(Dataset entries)

+++

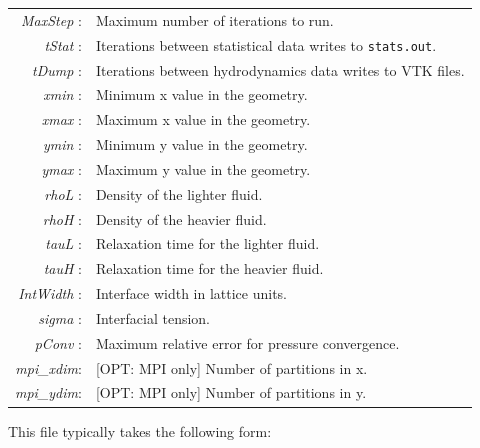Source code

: \documentclass[12pt]{report}
\begin{document}
\begin{longtable}{rl}
\textit{MaxStep}  :& Maximum number of iterations to run.\\
\textit{tStat}    :& Iterations between statistical data writes to \verb+stats.out+.\\
\textit{tDump}    :& Iterations between hydrodynamics data writes to VTK files.\\
\textit{xmin}     :& Minimum x value in the geometry.\\
\textit{xmax}     :& Maximum x value in the geometry.\\
\textit{ymin}     :& Minimum y value in the geometry.\\
\textit{ymax}     :& Maximum y value in the geometry.\\
\textit{rhoL}     :& Density of the lighter fluid.\\
\textit{rhoH}     :& Density of the heavier fluid.\\
\textit{tauL}     :& Relaxation time for the lighter fluid.\\
\textit{tauH}     :& Relaxation time for the heavier fluid.\\
\textit{IntWidth} :& Interface width in lattice units.\\
\textit{sigma}    :& Interfacial tension.\\
\textit{pConv}    :& Maximum relative error for pressure convergence.\\
\textit{mpi\_xdim}:& [OPT: MPI only] Number of partitions in x.\\
\textit{mpi\_ydim}:& [OPT: MPI only] Number of partitions in y.\\
\end{longtable}

This file typically takes the following form:

\end{document}
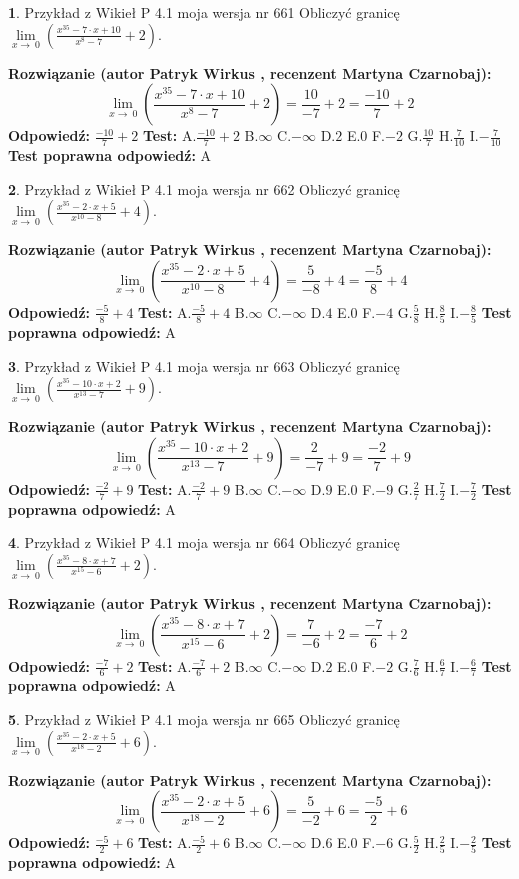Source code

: \documentclass[12pt, a4paper]{article}
\theoremstyle{definition} %
\newtheorem{zad}{}
\newcommand{\zadStart}[1]{\begin{zad}#1\newline}
\newcommand{\zadStop}{\end{zad}}
\newcommand{\rozwStart}[2]{\noindent \textbf{Rozwiązanie (autor #1 , recenzent #2): }\newline}
\newcommand{\rozwStop}{\newline}
\newcommand{\odpStart}{\noindent \textbf{Odpowiedź:}\newline}
\newcommand{\odpStop}{\newline}
\newcommand{\testStart}{\noindent \textbf{Test:}\newline}
\newcommand{\testStop}{\newline}
\newcommand{\kluczStart}{\noindent \textbf{Test poprawna odpowiedź:}\newline}
\newcommand{\kluczStop}{\newline}
\begin{document}
\zadStart{Przykład z Wikieł P 4.1 moja wersja nr 661}
Obliczyć granicę $\lim\limits_{x\to\ 0}(\frac{x^{35}-7 \cdot x +10}{x^{8}-7}+2)$.
\zadStop
\rozwStart{Patryk Wirkus}{Martyna Czarnobaj}
$$\lim\limits_{x\to\ 0}(\frac{x^{35}-7 \cdot x +10}{x^{8}-7}+2)=\frac{10}{-7}+2=\frac{-10}{7}+2$$
\rozwStop
\odpStart
$\frac{-10}{7}+2$
\odpStop
\testStart
A.$\frac{-10}{7}+2$
B.$\infty$
C.$-\infty$
D.$2$
E.$0$
F.$-2$
G.$\frac{10}{7}$
H.$\frac{7}{10}$
I.$-\frac{7}{10}$
\testStop
\kluczStart
A
\kluczStop



\zadStart{Przykład z Wikieł P 4.1 moja wersja nr 662}
Obliczyć granicę $\lim\limits_{x\to\ 0}(\frac{x^{35}-2 \cdot x +5}{x^{10}-8}+4)$.
\zadStop
\rozwStart{Patryk Wirkus}{Martyna Czarnobaj}
$$\lim\limits_{x\to\ 0}(\frac{x^{35}-2 \cdot x +5}{x^{10}-8}+4)=\frac{5}{-8}+4=\frac{-5}{8}+4$$
\rozwStop
\odpStart
$\frac{-5}{8}+4$
\odpStop
\testStart
A.$\frac{-5}{8}+4$
B.$\infty$
C.$-\infty$
D.$4$
E.$0$
F.$-4$
G.$\frac{5}{8}$
H.$\frac{8}{5}$
I.$-\frac{8}{5}$
\testStop
\kluczStart
A
\kluczStop



\zadStart{Przykład z Wikieł P 4.1 moja wersja nr 663}
Obliczyć granicę $\lim\limits_{x\to\ 0}(\frac{x^{35}-10 \cdot x +2}{x^{13}-7}+9)$.
\zadStop
\rozwStart{Patryk Wirkus}{Martyna Czarnobaj}
$$\lim\limits_{x\to\ 0}(\frac{x^{35}-10 \cdot x +2}{x^{13}-7}+9)=\frac{2}{-7}+9=\frac{-2}{7}+9$$
\rozwStop
\odpStart
$\frac{-2}{7}+9$
\odpStop
\testStart
A.$\frac{-2}{7}+9$
B.$\infty$
C.$-\infty$
D.$9$
E.$0$
F.$-9$
G.$\frac{2}{7}$
H.$\frac{7}{2}$
I.$-\frac{7}{2}$
\testStop
\kluczStart
A
\kluczStop



\zadStart{Przykład z Wikieł P 4.1 moja wersja nr 664}
Obliczyć granicę $\lim\limits_{x\to\ 0}(\frac{x^{35}-8 \cdot x +7}{x^{15}-6}+2)$.
\zadStop
\rozwStart{Patryk Wirkus}{Martyna Czarnobaj}
$$\lim\limits_{x\to\ 0}(\frac{x^{35}-8 \cdot x +7}{x^{15}-6}+2)=\frac{7}{-6}+2=\frac{-7}{6}+2$$
\rozwStop
\odpStart
$\frac{-7}{6}+2$
\odpStop
\testStart
A.$\frac{-7}{6}+2$
B.$\infty$
C.$-\infty$
D.$2$
E.$0$
F.$-2$
G.$\frac{7}{6}$
H.$\frac{6}{7}$
I.$-\frac{6}{7}$
\testStop
\kluczStart
A
\kluczStop



\zadStart{Przykład z Wikieł P 4.1 moja wersja nr 665}
Obliczyć granicę $\lim\limits_{x\to\ 0}(\frac{x^{35}-2 \cdot x +5}{x^{18}-2}+6)$.
\zadStop
\rozwStart{Patryk Wirkus}{Martyna Czarnobaj}
$$\lim\limits_{x\to\ 0}(\frac{x^{35}-2 \cdot x +5}{x^{18}-2}+6)=\frac{5}{-2}+6=\frac{-5}{2}+6$$
\rozwStop
\odpStart
$\frac{-5}{2}+6$
\odpStop
\testStart
A.$\frac{-5}{2}+6$
B.$\infty$
C.$-\infty$
D.$6$
E.$0$
F.$-6$
G.$\frac{5}{2}$
H.$\frac{2}{5}$
I.$-\frac{2}{5}$
\testStop
\kluczStart
A
\kluczStop
\end{document}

+++

● WORK TO BE COMPLETED: Output the records above verbatim. Pictures stay out.

● OUTPUT BELOW:
Source code

: \documentclass[12pt]{report}
\begin{document}
\begin{longtable}{rl}
\textit{MaxStep}  :& Maximum number of iterations to run.\\
\textit{tStat}    :& Iterations between statistical data writes to \verb+stats.out+.\\
\textit{tDump}    :& Iterations between hydrodynamics data writes to VTK files.\\
\textit{xmin}     :& Minimum x value in the geometry.\\
\textit{xmax}     :& Maximum x value in the geometry.\\
\textit{ymin}     :& Minimum y value in the geometry.\\
\textit{ymax}     :& Maximum y value in the geometry.\\
\textit{rhoL}     :& Density of the lighter fluid.\\
\textit{rhoH}     :& Density of the heavier fluid.\\
\textit{tauL}     :& Relaxation time for the lighter fluid.\\
\textit{tauH}     :& Relaxation time for the heavier fluid.\\
\textit{IntWidth} :& Interface width in lattice units.\\
\textit{sigma}    :& Interfacial tension.\\
\textit{pConv}    :& Maximum relative error for pressure convergence.\\
\textit{mpi\_xdim}:& [OPT: MPI only] Number of partitions in x.\\
\textit{mpi\_ydim}:& [OPT: MPI only] Number of partitions in y.\\
\end{longtable}

This file typically takes the following form:

\end{document}
Source code

: \documentclass[12pt, a4paper]{article}
\theoremstyle{definition} %
\newtheorem{zad}{}
\newcommand{\zadStart}[1]{\begin{zad}#1\newline}
\newcommand{\zadStop}{\end{zad}}
\newcommand{\rozwStart}[2]{\noindent \textbf{Rozwiązanie (autor #1 , recenzent #2): }\newline}
\newcommand{\rozwStop}{\newline}
\newcommand{\odpStart}{\noindent \textbf{Odpowiedź:}\newline}
\newcommand{\odpStop}{\newline}
\newcommand{\testStart}{\noindent \textbf{Test:}\newline}
\newcommand{\testStop}{\newline}
\newcommand{\kluczStart}{\noindent \textbf{Test poprawna odpowiedź:}\newline}
\newcommand{\kluczStop}{\newline}
\begin{document}
\zadStart{Przykład z Wikieł P 4.1 moja wersja nr 661}
Obliczyć granicę $\lim\limits_{x\to\ 0}(\frac{x^{35}-7 \cdot x +10}{x^{8}-7}+2)$.
\zadStop
\rozwStart{Patryk Wirkus}{Martyna Czarnobaj}
$$\lim\limits_{x\to\ 0}(\frac{x^{35}-7 \cdot x +10}{x^{8}-7}+2)=\frac{10}{-7}+2=\frac{-10}{7}+2$$
\rozwStop
\odpStart
$\frac{-10}{7}+2$
\odpStop
\testStart
A.$\frac{-10}{7}+2$
B.$\infty$
C.$-\infty$
D.$2$
E.$0$
F.$-2$
G.$\frac{10}{7}$
H.$\frac{7}{10}$
I.$-\frac{7}{10}$
\testStop
\kluczStart
A
\kluczStop



\zadStart{Przykład z Wikieł P 4.1 moja wersja nr 662}
Obliczyć granicę $\lim\limits_{x\to\ 0}(\frac{x^{35}-2 \cdot x +5}{x^{10}-8}+4)$.
\zadStop
\rozwStart{Patryk Wirkus}{Martyna Czarnobaj}
$$\lim\limits_{x\to\ 0}(\frac{x^{35}-2 \cdot x +5}{x^{10}-8}+4)=\frac{5}{-8}+4=\frac{-5}{8}+4$$
\rozwStop
\odpStart
$\frac{-5}{8}+4$
\odpStop
\testStart
A.$\frac{-5}{8}+4$
B.$\infty$
C.$-\infty$
D.$4$
E.$0$
F.$-4$
G.$\frac{5}{8}$
H.$\frac{8}{5}$
I.$-\frac{8}{5}$
\testStop
\kluczStart
A
\kluczStop



\zadStart{Przykład z Wikieł P 4.1 moja wersja nr 663}
Obliczyć granicę $\lim\limits_{x\to\ 0}(\frac{x^{35}-10 \cdot x +2}{x^{13}-7}+9)$.
\zadStop
\rozwStart{Patryk Wirkus}{Martyna Czarnobaj}
$$\lim\limits_{x\to\ 0}(\frac{x^{35}-10 \cdot x +2}{x^{13}-7}+9)=\frac{2}{-7}+9=\frac{-2}{7}+9$$
\rozwStop
\odpStart
$\frac{-2}{7}+9$
\odpStop
\testStart
A.$\frac{-2}{7}+9$
B.$\infty$
C.$-\infty$
D.$9$
E.$0$
F.$-9$
G.$\frac{2}{7}$
H.$\frac{7}{2}$
I.$-\frac{7}{2}$
\testStop
\kluczStart
A
\kluczStop



\zadStart{Przykład z Wikieł P 4.1 moja wersja nr 664}
Obliczyć granicę $\lim\limits_{x\to\ 0}(\frac{x^{35}-8 \cdot x +7}{x^{15}-6}+2)$.
\zadStop
\rozwStart{Patryk Wirkus}{Martyna Czarnobaj}
$$\lim\limits_{x\to\ 0}(\frac{x^{35}-8 \cdot x +7}{x^{15}-6}+2)=\frac{7}{-6}+2=\frac{-7}{6}+2$$
\rozwStop
\odpStart
$\frac{-7}{6}+2$
\odpStop
\testStart
A.$\frac{-7}{6}+2$
B.$\infty$
C.$-\infty$
D.$2$
E.$0$
F.$-2$
G.$\frac{7}{6}$
H.$\frac{6}{7}$
I.$-\frac{6}{7}$
\testStop
\kluczStart
A
\kluczStop



\zadStart{Przykład z Wikieł P 4.1 moja wersja nr 665}
Obliczyć granicę $\lim\limits_{x\to\ 0}(\frac{x^{35}-2 \cdot x +5}{x^{18}-2}+6)$.
\zadStop
\rozwStart{Patryk Wirkus}{Martyna Czarnobaj}
$$\lim\limits_{x\to\ 0}(\frac{x^{35}-2 \cdot x +5}{x^{18}-2}+6)=\frac{5}{-2}+6=\frac{-5}{2}+6$$
\rozwStop
\odpStart
$\frac{-5}{2}+6$
\odpStop
\testStart
A.$\frac{-5}{2}+6$
B.$\infty$
C.$-\infty$
D.$6$
E.$0$
F.$-6$
G.$\frac{5}{2}$
H.$\frac{2}{5}$
I.$-\frac{2}{5}$
\testStop
\kluczStart
A
\kluczStop
\end{document}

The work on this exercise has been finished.